The Cornucopia is a symbol of abundance that today in North America is often associated with Thanksgiving.
This ancient symbol often makes its way to the dinner tables as a horn-shaped wicker basket which is filled and overflowing with all kinds of fruits and vegetables that are festive to the holiday. This horn-of-plenty, horn-of-nourishment, horn-of-abundance, is there to remind us of the many many blessings that overflow our lives.
Yet, strangely enough, this horn-of-nourishment often includes the peculiar fruit of the gourd. A gourd is an excessively large fruit that is misshapen, full of knots and funky colours, and too bitter to eat. Why do we include the bitter gourd amidst the abundance of goodness on our tables? Why a bitter and useless fruit in the horn of plenty?

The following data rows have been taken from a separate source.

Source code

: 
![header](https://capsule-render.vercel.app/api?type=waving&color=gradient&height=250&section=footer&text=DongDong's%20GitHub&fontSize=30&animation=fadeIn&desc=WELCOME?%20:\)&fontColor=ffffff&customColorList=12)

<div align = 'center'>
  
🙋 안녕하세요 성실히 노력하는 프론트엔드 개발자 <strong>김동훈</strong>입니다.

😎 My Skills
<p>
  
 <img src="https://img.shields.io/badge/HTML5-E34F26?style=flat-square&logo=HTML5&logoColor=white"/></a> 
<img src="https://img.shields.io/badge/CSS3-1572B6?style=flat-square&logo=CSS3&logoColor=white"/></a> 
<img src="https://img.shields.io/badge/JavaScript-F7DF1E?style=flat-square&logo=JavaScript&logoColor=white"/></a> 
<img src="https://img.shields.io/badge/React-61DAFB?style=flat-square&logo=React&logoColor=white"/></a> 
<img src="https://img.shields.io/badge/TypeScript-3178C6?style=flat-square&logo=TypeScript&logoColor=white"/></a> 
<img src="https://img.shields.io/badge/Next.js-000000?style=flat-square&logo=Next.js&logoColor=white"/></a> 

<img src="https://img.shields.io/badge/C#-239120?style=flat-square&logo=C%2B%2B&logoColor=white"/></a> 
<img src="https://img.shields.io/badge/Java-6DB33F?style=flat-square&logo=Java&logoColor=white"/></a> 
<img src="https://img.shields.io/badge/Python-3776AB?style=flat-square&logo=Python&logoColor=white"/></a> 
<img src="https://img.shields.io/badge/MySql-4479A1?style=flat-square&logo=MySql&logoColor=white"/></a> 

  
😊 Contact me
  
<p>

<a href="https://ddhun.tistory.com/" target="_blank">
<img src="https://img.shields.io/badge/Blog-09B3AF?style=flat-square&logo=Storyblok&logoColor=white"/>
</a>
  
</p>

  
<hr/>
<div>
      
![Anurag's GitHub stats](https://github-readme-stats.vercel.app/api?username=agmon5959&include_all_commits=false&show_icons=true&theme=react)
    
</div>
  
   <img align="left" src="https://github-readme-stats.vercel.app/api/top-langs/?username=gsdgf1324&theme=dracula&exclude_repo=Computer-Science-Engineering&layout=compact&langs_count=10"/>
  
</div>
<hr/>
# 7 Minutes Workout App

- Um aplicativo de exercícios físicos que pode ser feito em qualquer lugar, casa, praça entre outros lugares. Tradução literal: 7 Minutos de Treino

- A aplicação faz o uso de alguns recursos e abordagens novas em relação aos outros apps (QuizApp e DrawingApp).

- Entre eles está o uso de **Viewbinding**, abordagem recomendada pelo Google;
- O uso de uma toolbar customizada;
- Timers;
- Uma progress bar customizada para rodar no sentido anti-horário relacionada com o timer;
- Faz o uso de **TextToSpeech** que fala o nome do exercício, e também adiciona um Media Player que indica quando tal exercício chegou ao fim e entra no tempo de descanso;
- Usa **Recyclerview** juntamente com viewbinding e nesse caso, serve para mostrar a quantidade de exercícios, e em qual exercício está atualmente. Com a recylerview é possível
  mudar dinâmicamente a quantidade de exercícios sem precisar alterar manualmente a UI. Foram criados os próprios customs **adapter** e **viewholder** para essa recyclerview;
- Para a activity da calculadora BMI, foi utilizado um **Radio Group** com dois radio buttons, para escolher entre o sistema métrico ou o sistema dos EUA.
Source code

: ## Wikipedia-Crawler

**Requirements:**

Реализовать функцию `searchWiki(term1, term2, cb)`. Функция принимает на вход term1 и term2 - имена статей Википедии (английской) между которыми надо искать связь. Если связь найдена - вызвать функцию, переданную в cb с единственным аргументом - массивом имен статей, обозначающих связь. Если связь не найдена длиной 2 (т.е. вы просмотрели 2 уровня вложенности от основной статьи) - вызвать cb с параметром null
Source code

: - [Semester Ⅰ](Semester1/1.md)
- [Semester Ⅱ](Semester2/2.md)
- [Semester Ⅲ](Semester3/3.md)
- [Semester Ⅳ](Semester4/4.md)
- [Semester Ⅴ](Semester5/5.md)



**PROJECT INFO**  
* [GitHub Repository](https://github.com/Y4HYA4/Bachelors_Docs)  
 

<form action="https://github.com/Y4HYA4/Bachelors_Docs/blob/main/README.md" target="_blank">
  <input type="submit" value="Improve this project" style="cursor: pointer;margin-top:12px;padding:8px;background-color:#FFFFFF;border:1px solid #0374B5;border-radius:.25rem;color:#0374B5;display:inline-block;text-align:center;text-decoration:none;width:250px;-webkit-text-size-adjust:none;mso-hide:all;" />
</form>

This gourd is to remind us that some of God’s greatest blessings are bitter. Unanswered prayers. Rejection. Grief. Pain and suffering. God does not wish that we suffer. He is all good and all holy. Yet God knows what is for our own good and God works where there is bitterness. Many of us have faced lots of bitterness, this year especially. Yet we can give thanks always.
In all circumstances, give thanks, for this is the will of God for you in Christ Jesus. – 1 Thessalonians 5:18
Paul does not qualify when we should be thankful, or what we should be thankful for. Paul says we are to be thankful in ALL circumstance and he means ALL circumstance. This is no metaphor, the previous two verses are equally unqualified, pray without ceasing and rejoice always.
We are in Christ Jesus. And because we are in Christ Jesus, just as there is no qualification in grace from God, His blessing extends to all of our lives. This includes the good and the bad, our light and our shadows, happiness and sadness, the sweet and the bitter.
As we are in Christ Jesus, the Lord’s will is that we always pray, we always rejoice, and we always give thanks. As Christians, the world’s circumstance does not define who we are and how we act.
So, when things do not go our way, when we face hardship and struggle, when we face our own brokenness, we give thanks for the blessings and remind ourselves that God is Lord of All Creation, and that the whole of our lives, bitter and sweet, overflows from the abundance of God’s love.